National projects designed to reduce long term segregation and restrictive practice
The NHS Long Term Plan has set out an ambitious programme to transform mental health services for people with a learning disability and autistic people, with a focus on improving community services and being less dependent on inpatient care. The NHS England Mental Health, Learning Disability and Autism Inpatient Quality Transformation Programme works to improve the quality of inpatient services for children and young people and adults with a learning disability or who are autistic. A series of national projects aim to improve the experiences of people who are being cared for in hospital including those in long-term segregation.
Each project is a direct response to recommendations made in Baroness Hollins’ review of the independent Care (Education) and Treatment Reviews of people with a learning disability and autistic people who are living in the restricted way described as long-term segregation.
We are working in co-production with people with a learning disability and autistic people, their families and paid and unpaid carers to help reduce long-term segregation and the levels of restrictive practice.
Reducing restrictive practice resources
We have produced two resources for adults and children with a learning disability, autistic adults and children, the staff who support them and their families to inform and empower people to speak up about restrictive practice.
Both resources have been co-produced and piloted with people with lived experience of restrictive practice in hospital settings and professionals.
The resources take a human rights approach and aim to help people understand their restrictions and be more involved in developing least restrictive options. They also include information about who to speak to if there are any concerns about the way restrictions are used.

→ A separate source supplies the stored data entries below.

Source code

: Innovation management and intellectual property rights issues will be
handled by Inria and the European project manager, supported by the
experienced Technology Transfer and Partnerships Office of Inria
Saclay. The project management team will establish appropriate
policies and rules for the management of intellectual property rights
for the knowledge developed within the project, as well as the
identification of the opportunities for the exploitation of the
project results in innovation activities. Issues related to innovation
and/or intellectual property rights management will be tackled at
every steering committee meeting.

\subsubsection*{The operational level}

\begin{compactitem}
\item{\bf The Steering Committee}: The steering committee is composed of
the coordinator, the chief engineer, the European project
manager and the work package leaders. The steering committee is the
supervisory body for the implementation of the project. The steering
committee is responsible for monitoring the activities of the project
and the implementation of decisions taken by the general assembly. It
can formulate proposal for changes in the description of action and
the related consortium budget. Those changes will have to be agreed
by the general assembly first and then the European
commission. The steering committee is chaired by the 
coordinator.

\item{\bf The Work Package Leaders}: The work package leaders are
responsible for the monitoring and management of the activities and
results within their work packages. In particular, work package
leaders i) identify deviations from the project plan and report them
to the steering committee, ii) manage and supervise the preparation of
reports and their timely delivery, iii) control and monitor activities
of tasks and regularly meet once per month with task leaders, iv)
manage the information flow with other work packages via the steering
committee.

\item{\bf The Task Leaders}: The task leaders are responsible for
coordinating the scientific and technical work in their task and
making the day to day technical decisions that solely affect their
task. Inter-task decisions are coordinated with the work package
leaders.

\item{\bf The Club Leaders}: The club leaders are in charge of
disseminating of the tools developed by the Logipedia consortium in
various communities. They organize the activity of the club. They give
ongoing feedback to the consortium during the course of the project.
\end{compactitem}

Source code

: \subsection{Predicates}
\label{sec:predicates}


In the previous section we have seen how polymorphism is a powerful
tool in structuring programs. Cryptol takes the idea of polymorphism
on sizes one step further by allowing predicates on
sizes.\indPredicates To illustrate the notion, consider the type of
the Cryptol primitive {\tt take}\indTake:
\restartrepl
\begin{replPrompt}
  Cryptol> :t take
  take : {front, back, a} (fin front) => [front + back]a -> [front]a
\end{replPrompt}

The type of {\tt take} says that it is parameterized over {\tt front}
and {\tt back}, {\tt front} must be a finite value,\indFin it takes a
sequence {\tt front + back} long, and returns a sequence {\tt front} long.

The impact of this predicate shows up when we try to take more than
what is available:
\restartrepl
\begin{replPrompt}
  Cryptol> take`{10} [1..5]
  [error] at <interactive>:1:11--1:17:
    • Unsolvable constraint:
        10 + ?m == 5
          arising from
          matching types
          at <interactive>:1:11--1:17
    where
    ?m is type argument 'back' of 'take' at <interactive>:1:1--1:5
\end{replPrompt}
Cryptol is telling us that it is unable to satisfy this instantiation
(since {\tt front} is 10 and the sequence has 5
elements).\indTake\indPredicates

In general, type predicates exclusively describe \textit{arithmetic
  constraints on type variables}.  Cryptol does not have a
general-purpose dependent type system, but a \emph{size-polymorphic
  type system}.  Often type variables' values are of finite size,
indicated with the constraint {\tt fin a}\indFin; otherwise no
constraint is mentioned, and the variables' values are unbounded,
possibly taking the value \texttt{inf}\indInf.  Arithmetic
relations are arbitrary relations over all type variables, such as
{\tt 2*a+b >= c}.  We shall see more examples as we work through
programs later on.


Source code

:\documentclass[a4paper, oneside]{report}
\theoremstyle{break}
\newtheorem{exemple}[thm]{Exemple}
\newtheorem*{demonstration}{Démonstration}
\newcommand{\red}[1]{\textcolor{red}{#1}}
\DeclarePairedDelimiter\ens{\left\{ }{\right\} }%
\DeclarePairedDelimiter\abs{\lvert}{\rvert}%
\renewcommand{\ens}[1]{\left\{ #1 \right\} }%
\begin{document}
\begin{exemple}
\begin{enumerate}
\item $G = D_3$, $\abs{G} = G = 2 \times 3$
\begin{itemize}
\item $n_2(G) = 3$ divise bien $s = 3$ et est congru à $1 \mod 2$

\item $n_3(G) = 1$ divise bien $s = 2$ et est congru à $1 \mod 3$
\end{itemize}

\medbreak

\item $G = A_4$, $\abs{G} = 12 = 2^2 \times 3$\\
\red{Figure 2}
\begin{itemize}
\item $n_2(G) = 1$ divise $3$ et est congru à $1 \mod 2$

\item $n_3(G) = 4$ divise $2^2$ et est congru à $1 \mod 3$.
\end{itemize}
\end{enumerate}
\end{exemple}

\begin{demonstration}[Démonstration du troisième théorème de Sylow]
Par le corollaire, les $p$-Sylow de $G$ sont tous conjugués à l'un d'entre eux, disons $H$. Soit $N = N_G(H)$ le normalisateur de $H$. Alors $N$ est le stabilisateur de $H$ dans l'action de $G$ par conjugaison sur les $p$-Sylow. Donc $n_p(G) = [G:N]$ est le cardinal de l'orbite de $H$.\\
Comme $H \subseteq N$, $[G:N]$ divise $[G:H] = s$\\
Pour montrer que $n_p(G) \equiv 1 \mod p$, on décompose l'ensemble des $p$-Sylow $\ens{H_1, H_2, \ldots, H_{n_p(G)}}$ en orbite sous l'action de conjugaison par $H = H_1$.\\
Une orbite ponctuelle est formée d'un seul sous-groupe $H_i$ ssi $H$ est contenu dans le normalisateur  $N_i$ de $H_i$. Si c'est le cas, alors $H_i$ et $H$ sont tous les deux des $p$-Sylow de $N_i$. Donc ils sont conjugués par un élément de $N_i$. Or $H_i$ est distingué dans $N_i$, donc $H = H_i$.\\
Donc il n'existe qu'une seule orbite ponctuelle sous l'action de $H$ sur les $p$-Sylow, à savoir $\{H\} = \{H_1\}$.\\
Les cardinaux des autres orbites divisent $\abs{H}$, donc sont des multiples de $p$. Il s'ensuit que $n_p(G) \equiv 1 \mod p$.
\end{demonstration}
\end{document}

- The What are restrictive practices easy read booklet is designed for autistic adults and adults with a learning disability. It includes information about different kinds of restrictive practice and why they may be used.
- The My Rights magazine – (pdf, version to print and guidance) is designed for young people. It is written in plain English and in a style that allows young people to easily turn to the topic they need and to personalise it through writing and doodles. It includes information about rights, types of restrictive practice, real stories and top tips from young people about ways to speak up.

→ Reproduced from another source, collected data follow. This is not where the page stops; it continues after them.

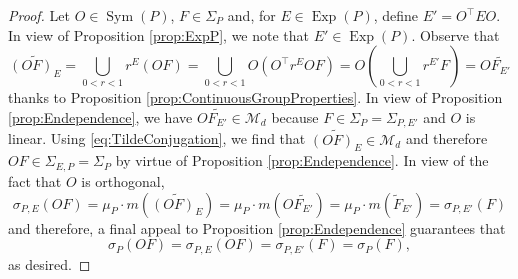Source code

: \documentclass[11pt]{article}
\theoremstyle{remark}
\newcommand\Sym{\operatorname{Sym}}
\newcommand\Exp{\operatorname{Exp}}
\begin{document}
\begin{proof}
Let $O\in\Sym(P)$, $F\in\Sigma_P$ and, for $E\in \Exp(P)$, define $E'=O^\top EO$. In view of Proposition \ref{prop:ExpP}, we note that $E'\in \Exp(P)$. Observe that
\begin{equation}\label{eq:TildeConjugation}
    \widetilde{(OF)_E}=\bigcup_{0<r<1}r^E (OF)=\bigcup_{0<r<1}O\left(O^\top r^E O F\right)=O\left(\bigcup_{0<r<1} r^{E'}F\right)=O \widetilde{F_{E'}}
\end{equation}
thanks to Proposition \ref{prop:ContinuousGroupProperties}.
In view of Proposition \ref{prop:Endependence}, we have $O\widetilde{F_{E'}}\in \mathcal{M}_d$ because $F\in \Sigma_P=\Sigma_{P,E'}$ and $O$ is linear. Using \eqref{eq:TildeConjugation}, we find that $\widetilde{(OF)_E}\in\mathcal{M}_d$ and therefore  $OF\in\Sigma_{E,P}=\Sigma_P$ by virtue of Proposition \ref{prop:Endependence}. In view of the fact that $O$ is orthogonal,
\begin{equation*}
\sigma_{P,E}(OF)=\mu_P\cdot m\left(\widetilde{(OF)_E}\right)=\mu_P\cdot m\left(O \widetilde{F_{E'}}\right)=\mu_P\cdot m\left(\widetilde{F}_{E'}\right)=\sigma_{P,E'}(F)
\end{equation*}
and therefore, a final appeal to Proposition \ref{prop:Endependence} guarantees that
\begin{equation*}
    \sigma_P(OF)=\sigma_{P,E}(OF)=\sigma_{P,E'}(F)=\sigma_P(F),
\end{equation*}
as desired.

\end{proof}
\end{document}
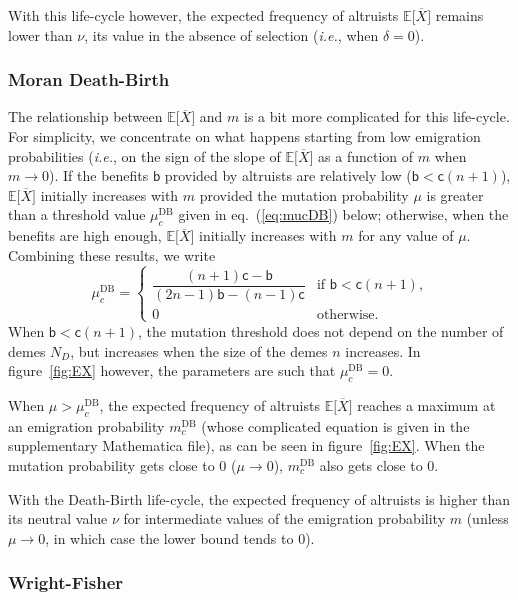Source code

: \documentclass[11pt, letterpaper]{article}
\renewcommand{\eqref}[1]{\textup{{\normalfont eq.~(\ref{#1}}\normalfont)}}
\newcommand{\ie}{\textit{i.e.}}
\newcommand{\Esp}[1]{\mathbb{E}\big[ #1\big]}%
\newcommand{\bb}{\mathsf{b}}
\newcommand{\cc}{\mathsf{c}}
\newcommand{\DB}{\textrm{DB}}
\newcommand{\ndemes}{N_D}
\newcommand{\selstr}{\delta}
\begin{document}
With this life-cycle however, the expected frequency of altruists $\Esp{\overline{X}}$ remains lower than $\nu$, its value in the absence of selection (\ie, when $\selstr =0$). 

\subsubsection{Moran Death-Birth}

The relationship between $\Esp{\overline{X}}$ and $m$ is a bit more complicated for this life-cycle. For simplicity, we concentrate on what happens starting from low emigration probabilities (\ie, on the sign of the slope of $\Esp{\overline{X}}$ as a function of $m$ when $m\to 0$). If the benefits $\bb$ provided by altruists are relatively low ($\bb < \cc (n+1)$), $\Esp{\overline{X}}$ initially increases with $m$ provided the mutation probability $\mu$ is greater than a threshold value $\mu_c^{\DB}$ given in \eqref{eq:mucDB} below; otherwise, when the benefits are high enough, $\Esp{\overline{X}}$ initially increases with $m$ for any value of $\mu$. Combining these results, we write
\begin{equation}\label{eq:mucDB}
\mu_c^{\DB} = \begin{cases}
\dfrac{ (n+1) \cc - \bb}{ (2 n - 1) \bb - (n-1) \cc} & \textrm{if $\bb < \cc (n+1)$,} \\
%
0 & \textrm{otherwise. }
\end{cases}
\end{equation} 
%
When $\bb < \cc (n+1)$, the mutation threshold does not depend on the number of demes $\ndemes$, but increases when the size of the demes $n$ increases. In figure~\ref{fig:EX} however, the parameters are such that $\mu_c^{\DB} = 0$. 

When $\mu > \mu_c^{\DB}$, the expected frequency of altruists $\Esp{\overline{X}}$ reaches a maximum at an emigration probability $m_c^{\DB}$ (whose complicated equation is given in the supplementary Mathematica file), as can be seen in figure~\ref{fig:EX}. When the mutation probability gets close to $0$ ($\mu \to 0$), $m_c^{\DB}$ also gets close to $0$.

With the Death-Birth life-cycle, the expected frequency of altruists is higher than its neutral value $\nu$ for intermediate values of the emigration probability $m$ (unless $\mu \to 0$, in which case the lower bound tends to $0$).

\subsubsection{Wright-Fisher}
\end{document}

Young people were very clear that the magazine will be most useful as a hard copy. They wanted to be able to write or draw on it, rip out and keep key pages or tips, and take it with them to meetings to remind them and others about their rights and needs. Please consider how you can work in partnership to promote this great resource and achieve hard copies for the young people in your area.
Staff working in hospital settings should share these resources with the people they support and actively work with them to help them understand and be involved in decision making around the use of restrictive practice.
Independent Care (Education) and Treatment Reviews (IC(E)TR)
Phase two of IC(E)TRs was completed in March 2023. The IC(E)TR oversight panel, chaired by Baroness Hollins, has monitored the progress of IC(E)TRs during phase two and their final report is expected to be published in Autumn 2023. The Department of Health and Social Care, NHS England and the Care Quality Commission will continue to work together following the end of phase two and are making plans to recommence these reviews.
The NHS England Mental Health, Learning Disability and Autism Quality Transformation team are continuing to work with regional teams to identify and prioritise people who need an IC(E)TR. This ensures, during the current pause in the reviews, continued oversight of people in long-term segregation within the most restrictive mental health hospital environments. People will continue to receive Care (Education) and Treatment Reviews in line with the latest policy guidance.
The HOPE(S) model is an ambitious human rights-based approach to working with people in long term segregation developed from research and clinical practice. In partnership with Mersey Care NHS Foundation Trust, NHS England is funding the roll out of this model across services in England.
The clinical model was developed by Mersey Care NHS Foundation Trust to reduce the use of long term segregation sometimes experienced by autistic adults, adults with a learning disability and children and young people when in hospital. Sixteen specialist practitioners have been recruited to deliver this important programme.
Visit www.centreforperfectcare.com for further information; and watch the short films below, about the importance of the HOPES model, by Claire Murdoch, NHS England’s National Mental Health Director, and Dr Roger Banks, National Clinical Director for Learning Disability and Autism.
Senior Intervenors project
The national Adult Senior Intervenors pilot project was set up in response to Baroness Hollins’ recommendation for the introduction of an additional senior person to support local services to plan for discharge, guide where there is challenge and agree actions to facilitate a reduction in restrictions. This project built on the positive evaluation of the pilot of Children & Young People’s Senior Intervenors. The ultimate goal of the Senior Intervenors is to establish and oversee a robust plan for discharge from both long term segregation and hospital.
The Senior Intervenor’s work focuses on cases where progress is not being made and there is concern for the individual’s wellbeing. The Senior Intervenor works with people on a case by case basis to find solutions to barriers that may be preventing the individual from moving to less restrictive settings or into the community.
Prioritisation of who senior intervenors will work with considers length of time in long term segregation alongside CQC rating of the unit, and any concerns about quality of care that the person, family and system have.
NHS England recruited Senior Intervenors to work with up to three people at a time to provide senior level challenge and intervention.. The Adult Senior Intervenors project was funded until March 2022 although has been extended to ensure those individuals who have a Senior Intervenor continue receiving an intervention. An evaluation will be undertaken to review the impact of the pilot.